1. Com a apresentação do conjunto de iniciativas legislativas em que o presente Projecto de Lei do PCP se insere, teve início o processo de revisão do Decreto- Lei nº 15/93, de 22 de Janeiro, vulgarmente conhecido como "lei da droga".

O facto deste processo de revisão legal decorrer integralmente na Assembleia da República é algo que se saúda. Ao contrário do que aconteceu em 1992, em que este órgão de soberania se limitou, após um debate sumaríssimo, a conceder ao Governo uma Autorização Legislativa para aprovar um diploma basilar do nosso ordenamento jurídico em matéria de combate à droga, o processo agora iniciado permitirá decerto uma discussão mais ampla e um confronto público de ideias e concepções em matéria de combate à droga mais alargado e seguramente mais participado.
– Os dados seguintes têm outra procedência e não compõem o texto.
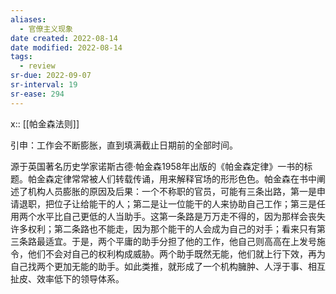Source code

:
```yaml
---
aliases:
  - 官僚主义现象
date created: 2022-08-14
date modified: 2022-08-14
tags:
  - review
sr-due: 2022-09-07
sr-interval: 19
sr-ease: 294
---
```


x:: [[帕金森法则]]

引申：工作会不断膨胀，直到填满截止日期前的全部时间。

源于英国著名历史学家诺斯古德·帕金森1958年出版的《帕金森定律》一书的标题。帕金森定律常常被人们转载传诵，用来解释官场的形形色色。帕金森在书中阐述了机构人员膨胀的原因及后果：一个不称职的官员，可能有三条出路，第一是申请退职，把位子让给能干的人；第二是让一位能干的人来协助自己工作；第三是任用两个水平比自己更低的人当助手。这第一条路是万万走不得的，因为那样会丧失许多权利；第二条路也不能走，因为那个能干的人会成为自己的对手；看来只有第三条路最适宜。于是，两个平庸的助手分担了他的工作，他自己则高高在上发号施令，他们不会对自己的权利构成威胁。两个助手既然无能，他们就上行下效，再为自己找两个更加无能的助手。如此类推，就形成了一个机构臃肿、人浮于事、相互扯皮、效率低下的领导体系。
2. Apesar da sua inquestionável pertinência e importância, a revisão da "lei da droga" não pode ser encarada como uma panaceia que irá resolver os gravíssimos problemas que o flagelo social da droga veio criar na sociedade portuguesa. Tão pouco pode ter a pretensão, só por si, de resolver as enormes dificuldades com que o combate à droga quotidianamente depara. O enquadramento legal de combate à droga deve ser aperfeiçoado e corresponder melhor aos objectivos que se propõe atingir, mas é inquestionável que a luta eficaz contra este flagelo não pode limitar-se à alteração desse quadro, tendo necessariamente que passar pela concretização de políticas globais e coerentes de combate à droga, que alterem as causas mais profundas da toxicodependência e que articulem devidamente as vertentes de prevenção do consumo e de repressão do tráfico de drogas.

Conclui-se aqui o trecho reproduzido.